For O’Connor, the stakes couldn’t be higher—she was concerned for the immortal soul:

…in my own stories I have found that violence is strangely capable of returning my characters to reality and preparing them to accept their moment of grace.  Their heads are so hard that almost nothing else will do the work.  This idea, that reality is something to which we must be returned at considered cost, is one which is seldom understood by the casual reader, but it is one which is implicit in the Christian view of the world.

While O’Connor was deeply invested in her own “Christian view of the world,” I think she offers a description, if not a definition, of how the Inhumanity Museum can function in literary texts. It’s the violent shock of the real that the author wishes to evoke. The utter banality of how that reality is communicated through mass texts serves to bring the shock into sharper relief.

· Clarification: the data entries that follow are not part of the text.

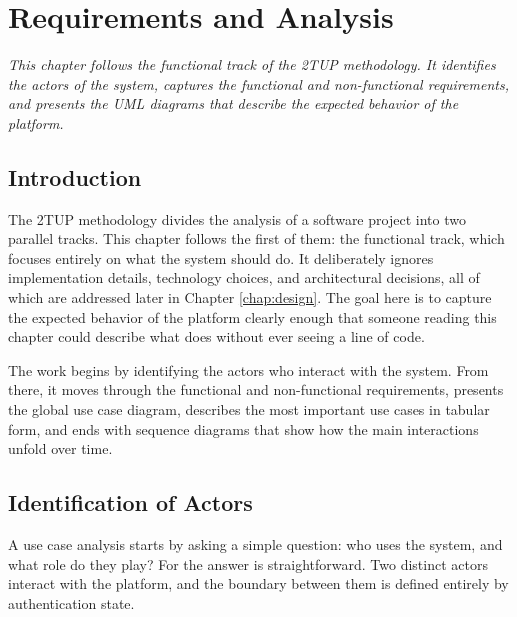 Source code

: 
\chapter{Requirements and Analysis}
\label{chap:analysis}

\textit{This chapter follows the functional track of the 2TUP methodology. It identifies the actors of the system, captures the functional and non-functional requirements, and presents the UML diagrams that describe the expected behavior of the platform.}

\vspace{0.8cm}

\section{Introduction}

The 2TUP methodology divides the analysis of a software project into two parallel tracks. This chapter follows the first of them: the functional track, which focuses entirely on what the system should do. It deliberately ignores implementation details, technology choices, and architectural decisions, all of which are addressed later in Chapter \ref{chap:design}. The goal here is to capture the expected behavior of the platform clearly enough that someone reading this chapter could describe what \deepguard{} does without ever seeing a line of code.

The work begins by identifying the actors who interact with the system. From there, it moves through the functional and non-functional requirements, presents the global use case diagram, describes the most important use cases in tabular form, and ends with sequence diagrams that show how the main interactions unfold over time.

\section{Identification of Actors}

A use case analysis starts by asking a simple question: who uses the system, and what role do they play? For \deepguard{} the answer is straightforward. Two distinct actors interact with the platform, and the boundary between them is defined entirely by authentication state.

Is the goal then to unlearn the dulled reading habits that Gaddis showcases in Pivner?: “Nothing escaped Mr. Pivner’s eye, nor penetrated to his mind; nothing evaded his attention, as nothing reached his heart.” Yet to be so fully absorbed into the pain and ugliness and stupidity of the world would surely result in crushing madness, or “chaos,” as Anna Wulf of The Golden Notebook claims. And perhaps that’s why the Inhumanity Museum is such an important location. A museum has an exit.